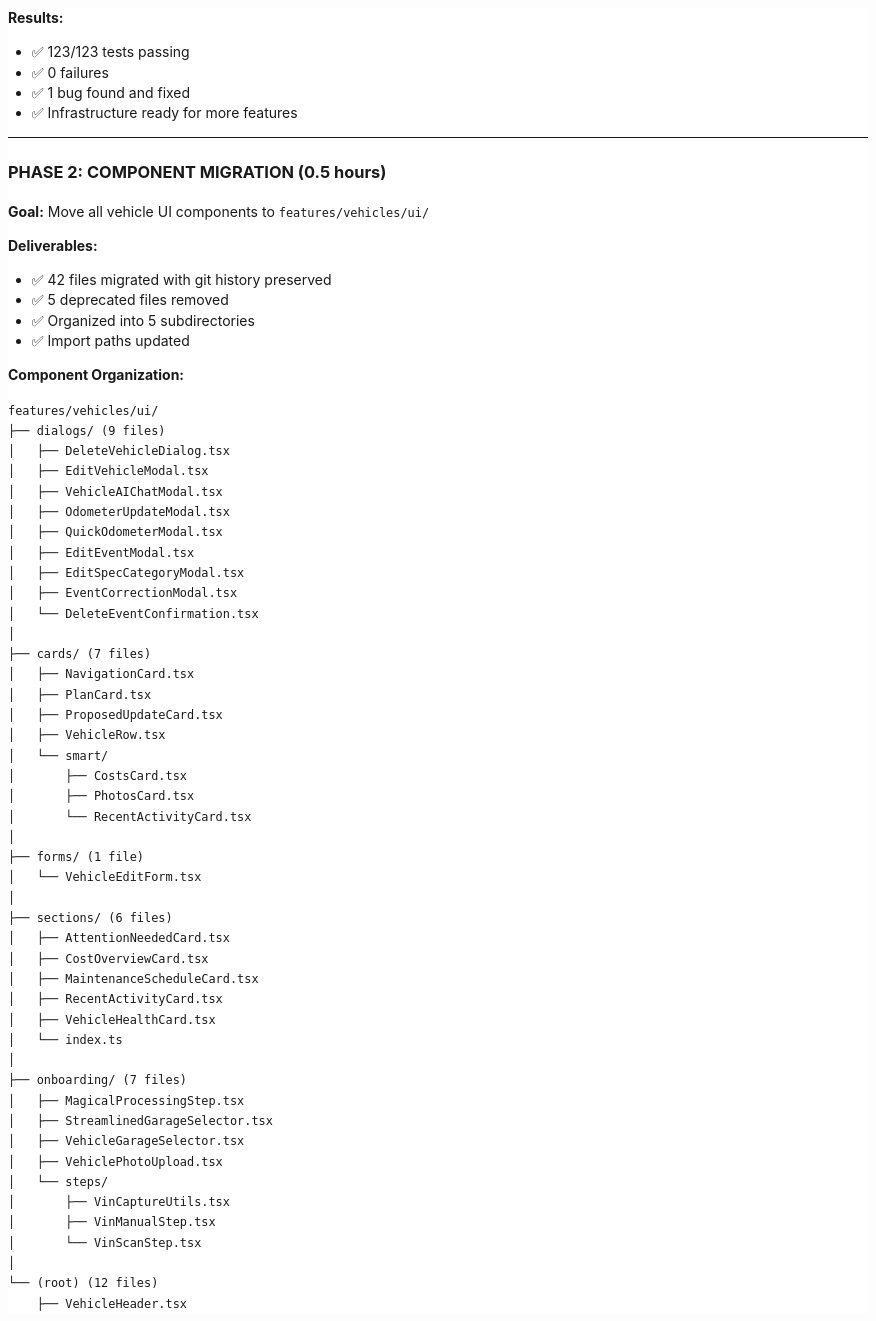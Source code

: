 **Results:**
- ✅ 123/123 tests passing
- ✅ 0 failures
- ✅ 1 bug found and fixed
- ✅ Infrastructure ready for more features

---

### **PHASE 2: COMPONENT MIGRATION (0.5 hours)**

**Goal:** Move all vehicle UI components to `features/vehicles/ui/`

**Deliverables:**
- ✅ 42 files migrated with git history preserved
- ✅ 5 deprecated files removed
- ✅ Organized into 5 subdirectories
- ✅ Import paths updated

**Component Organization:**

```
features/vehicles/ui/
├── dialogs/ (9 files)
│   ├── DeleteVehicleDialog.tsx
│   ├── EditVehicleModal.tsx
│   ├── VehicleAIChatModal.tsx
│   ├── OdometerUpdateModal.tsx
│   ├── QuickOdometerModal.tsx
│   ├── EditEventModal.tsx
│   ├── EditSpecCategoryModal.tsx
│   ├── EventCorrectionModal.tsx
│   └── DeleteEventConfirmation.tsx
│
├── cards/ (7 files)
│   ├── NavigationCard.tsx
│   ├── PlanCard.tsx
│   ├── ProposedUpdateCard.tsx
│   ├── VehicleRow.tsx
│   └── smart/
│       ├── CostsCard.tsx
│       ├── PhotosCard.tsx
│       └── RecentActivityCard.tsx
│
├── forms/ (1 file)
│   └── VehicleEditForm.tsx
│
├── sections/ (6 files)
│   ├── AttentionNeededCard.tsx
│   ├── CostOverviewCard.tsx
│   ├── MaintenanceScheduleCard.tsx
│   ├── RecentActivityCard.tsx
│   ├── VehicleHealthCard.tsx
│   └── index.ts
│
├── onboarding/ (7 files)
│   ├── MagicalProcessingStep.tsx
│   ├── StreamlinedGarageSelector.tsx
│   ├── VehicleGarageSelector.tsx
│   ├── VehiclePhotoUpload.tsx
│   └── steps/
│       ├── VinCaptureUtils.tsx
│       ├── VinManualStep.tsx
│       └── VinScanStep.tsx
│
└── (root) (12 files)
    ├── VehicleHeader.tsx
```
■ ■ ■ ■ ■
▶ [Task item]
Whenever the string "vehicles" occurs in a line of the entries above, copy that line.

▶ [Answer to this exercise]
**Goal:** Move all vehicle UI components to `features/vehicles/ui/`
features/vehicles/ui/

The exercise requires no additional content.